Acabas de regresar de Wuppertal, el teatro de Pina Baush. Allí. ¿qué
has ido a representar "5 Mujeres 5" o todavía continúas
con "Eva"?
A mí me cuesta tanto trabajo "matar" un espectáculo.
"Eva" seguirá vivo mientras la gente lo siga pidiendo.
¿Cuántas representaciones lleva?
¡Uf! Pues debe andar por las trescientas. Es un espectáculo que
no ha parado. Ahora vamos a Francia con él y luego a Estados Unidos y Brasil.
Hasta Junio que vamos una semana a Londres. En medio hacemos una gira por España
en febrero y marzo, pero ya con "5 Mujeres", que debe andar también
por las trescientas.
¿Se puede ya saber algo del nuevo espectáculo? ¿Tiene
fecha de estreno?
Si dios quiere, se estrenará en la Bienal, en el Lope de Vega, por supuesto.
¿Nada más? Nos gustaría saber si va a ser un espectáculo
con línea argumental o no, quién lo dirigiría, o si hay algún
invitado...
No creo que se deba adelantar nada. Sí que vuelvo a trabajar con Hanzel
Cerezo y va a haber un actor invitado. No es ningún secreto que me interesa
mucho el teatro. ¡Ah! Y sí tiene una línea argumental pero
no quiero que se desvele todavía.
Por cierto. Tú siempre has manifestado tu predilección por
el baile puro. ¿Se inserta bien ese baile en las obras de este tipo?

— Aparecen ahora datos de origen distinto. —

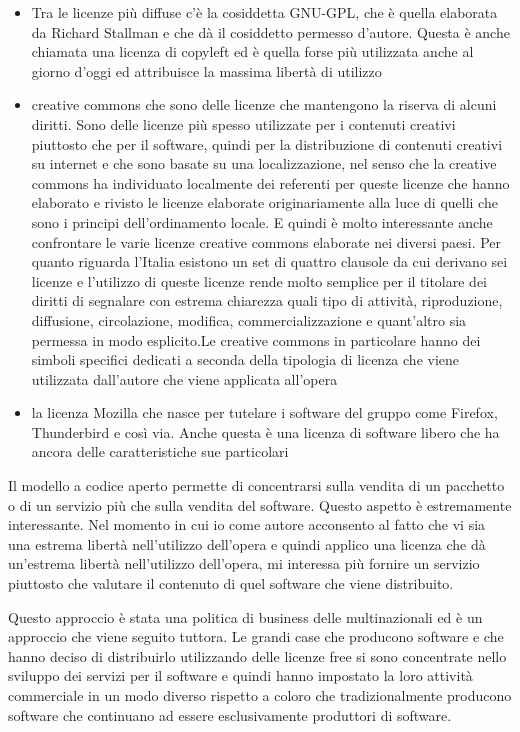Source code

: \begin{itemize}
    \item Tra le licenze più diffuse c'è la cosiddetta GNU-GPL, che è quella elaborata da Richard Stallman e che dà il cosiddetto permesso d'autore. Questa è anche chiamata una licenza di copyleft ed è quella forse più utilizzata anche al giorno d'oggi ed attribuisce la massima libertà di utilizzo
    \item creative commons che sono delle licenze che mantengono la riserva di alcuni diritti. Sono delle licenze più spesso utilizzate per i contenuti creativi piuttosto che per il software, quindi per la distribuzione di contenuti creativi su internet e che sono basate su una localizzazione, nel senso che la creative commons ha individuato localmente dei referenti per queste licenze che hanno elaborato e rivisto le licenze elaborate originariamente alla luce di quelli che sono i principi dell'ordinamento locale. E quindi è molto interessante anche confrontare le varie licenze creative commons elaborate nei diversi paesi. Per quanto riguarda l'Italia esistono un set di quattro clausole da cui derivano sei licenze e l'utilizzo di queste licenze rende molto semplice per il titolare dei diritti di segnalare con estrema chiarezza quali tipo di attività, riproduzione, diffusione, circolazione, modifica, commercializzazione e quant'altro sia permessa in modo esplicito.Le creative commons in particolare hanno dei simboli specifici dedicati a seconda della tipologia di licenza che viene utilizzata dall'autore che viene applicata all'opera
    \item la licenza Mozilla che nasce per tutelare i software del gruppo come Firefox, Thunderbird e così via. Anche questa è una licenza di software libero che ha ancora delle caratteristiche sue particolari
\end{itemize}


Il modello a codice aperto permette di concentrarsi sulla vendita di un pacchetto o di un servizio più che sulla vendita del software. Questo aspetto è estremamente interessante. Nel momento in cui io come autore acconsento al fatto che vi sia una estrema libertà nell'utilizzo dell'opera e quindi applico una licenza che dà un'estrema libertà nell'utilizzo dell'opera, mi interessa più fornire un servizio piuttosto che valutare il contenuto di quel software che viene distribuito. 

Questo approccio è stata una politica di business delle multinazionali ed è un approccio che viene seguito tuttora. Le grandi case che producono software e che hanno deciso di distribuirlo utilizzando delle licenze free si sono concentrate nello sviluppo dei servizi per il software e quindi hanno impostato la loro attività commerciale in un modo diverso rispetto a coloro che tradizionalmente producono software che continuano ad essere esclusivamente produttori di software. 

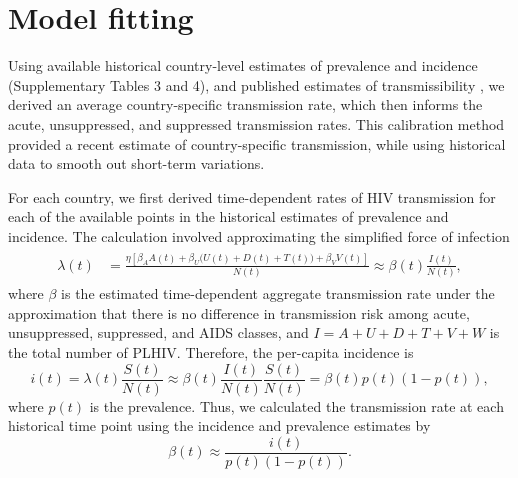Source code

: \documentclass{article}
\begin{document}
\section{Model fitting}
\label{model_fitting}

Using available historical country-level estimates of prevalence and
incidence (Supplementary Tables 3 and 4), and published estimates of
transmissibility
\autocite{Wawer2005-us,Donnell2010-xo,Hughes2012-so,Skarbinski2015-ni},
we derived an average country-specific transmission rate, which then
informs the acute, unsuppressed, and suppressed transmission rates.
This calibration method provided a recent estimate of country-specific
transmission, while using historical data to smooth out short-term
variations.

For each country, we first derived time-dependent rates of HIV
transmission for each of the available points in the historical
estimates of prevalence and incidence.  The calculation involved
approximating the simplified force of infection
\begin{align}
  \label{foi}
  \begin{split}
    \lambda(t) &= \frac{\eta \left[\beta_{A} A(t)
        + \beta_{U} \big(U(t) + D(t) + T(t)\big) +
        \beta_{V} V(t)\right]}{N(t)}
    \approx  \beta(t) \frac{I(t)}{N(t)},
  \end{split}
\end{align}
where $\beta$ is the estimated time-dependent aggregate transmission
rate under the approximation that there is no difference in
transmission risk among acute, unsuppressed, suppressed, and AIDS
classes, and $I = A + U + D + T + V + W$ is the total number of PLHIV.
Therefore, the per-capita incidence is
\begin{equation}
i(t) = \lambda(t) \frac{S(t)}{N(t)}
\approx \beta(t) \frac{I(t)}{N(t)} \frac{S(t)}{N(t)} =\beta(t) p(t) (1-p(t)),
\end{equation}
where $p(t)$ is the prevalence. Thus, we calculated the transmission
rate at each historical time point using the incidence and prevalence
estimates by
\begin{equation}
  \label{trans_rate}
  \beta(t) \approx \frac{i(t)}{p(t)(1-p(t))}.
\end{equation}
\end{document}
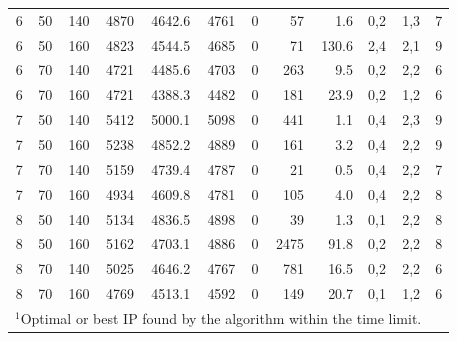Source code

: \documentclass[11pt]{article}
\begin{document}
\begin{table}[h!tbp]
{\begin {tabular}[t]{|c|c|c|c|c|c|c|r|r|c|c|c|}
6 & 50	& 140	& 4870	& 4642.6 &	4761	&	0	&	57	& 1.6	& 0,2	&	1,3	& 7	\\
6 & 50	& 160	& 4823	& 4544.5 &	4685	&	0	&	71	& 130.6	& 2,4	&	2,1	& 9	\\
6 & 70	& 140	& 4721	& 4485.6 &	4703	&	0	&	263	& 9.5	& 0,2	&	2,2	& 6	\\
6 & 70	& 160	& 4721	& 4388.3 &	4482	&	0	&	181	& 23.9	& 0,2	&	1,2	& 6	\\\hline
7 & 50	& 140	& 5412	& 5000.1 &	5098	&	0	&	441	& 1.1	& 0,4	&	2,3	& 9	\\
7 & 50	& 160	& 5238	& 4852.2 &	4889	&	0	&	161	& 3.2	& 0,4	&	2,2	& 9	\\
7 & 70	& 140	& 5159	& 4739.4 &	4787	&	0	&	21	& 0.5	& 0,4	&	2,2	& 7	\\
7 & 70	& 160	& 4934	& 4609.8 &	4781	&	0	&	105	& 4.0	& 0,4	&	2,2	& 8	\\\hline
8 & 50	& 140	& 5134	& 4836.5 &	4898	&	0	&	39	& 1.3	& 0,1	&	2,2	& 8	\\
8 & 50	& 160	& 5162	& 4703.1 &	4886	&	0	&	2475	& 91.8	& 0,2	&	2,2	& 8	\\
8 & 70	& 140	& 5025	& 4646.2 &	4767	&	0	&	781	& 16.5	& 0,2	&	2,2	& 6	\\
8 & 70	& 160	& 4769	& 4513.1 &	4592	&	0	&	149	& 20.7	& 0,1	&	1,2	& 6	\\\hline
\multicolumn{11}{l}{$^1$Optimal or best IP found by the algorithm within the time limit.}\\
\end{tabular}}
\end{table} 

\end{document}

Por supuesto. Para mí el baile es el instrumento básico que tengo
para expresar los sentimientos. El flamenco es el mejor vehículo para poder
contar lo que quieras. Es tan rico y visceral, y técnico a la vez, que
te crea ansiedad. No le veo límites.
Y cuándo inicias un baile, ¿está todo previsto o queda
lugar para la improvisación?
Para mí hay algo muy curioso y a la vez fundamental en el flamenco que
es la posibilidad de jugar con la improvisación. Es la expresión
del momento, depende de tu estado anímico pero no depende sólo de
ti misma. Hay siete personas que están detrás y que van a hacer
que exista un balance entre tú y ellos. Hay un juego infinito. Ellos son
los que empiezan a mandarte, tú mandas al público y el público
te vuelve a mandar...
Siempre has manifestado una especial preocupación por la preparación
física para el baile. Incluso eres pionera en irte y concentrarte, como
los atletas, en un centro de alto rendimiento allá arriba en la montaña.
¿Crees que esa preparación te capacita para poderte expresar mejor?
Totalmente.
¿ Percibes acaso que te faltan a veces fuerzas para poder expresar
todo lo que llevas dentro?
Es curioso porque a veces sientes que te está pasando eso y es como
si el corazón bombeara de una sola vez. Sientes que te ha faltado tiempo,
y piensas ¡dios! ¿por qué no he aguantado? Algo me falta aquí
y nunca sabes lo que es, es algo que sólo puedes ir descubriendo encerrándote
sola. Necesitas conocerte, volver a ti siempre. Conocer tu cuerpo y saber que
es lo que rinde, por qué esto no se mueve en el momento en que yo quiero
que se mueva...
Técnica y coreografía, ¿cómo conviven?
No puedes hacer dos apartados. Esa técnica es imprescindible, pero tiene
que servir después, tienes que usarla en una coreografía, si no,
no vale. Tú haces una coreografía, creas unos movimientos cuando
llega el momento de hacerlos necesitas de esa técnica. Es algo que tienes
que aprender muy poco a poco. Necesitas estar sola y mirarte como si miraras a
otra persona.
Por último, si siempre te defines como una persona tímida,
¿puede ser que el baile sea como una vía alternativa o terapéutica
de expresión?
Totalmente terapéutica. Yo siempre lo digo, es una terapia para mí.
El baile es mi disfraz.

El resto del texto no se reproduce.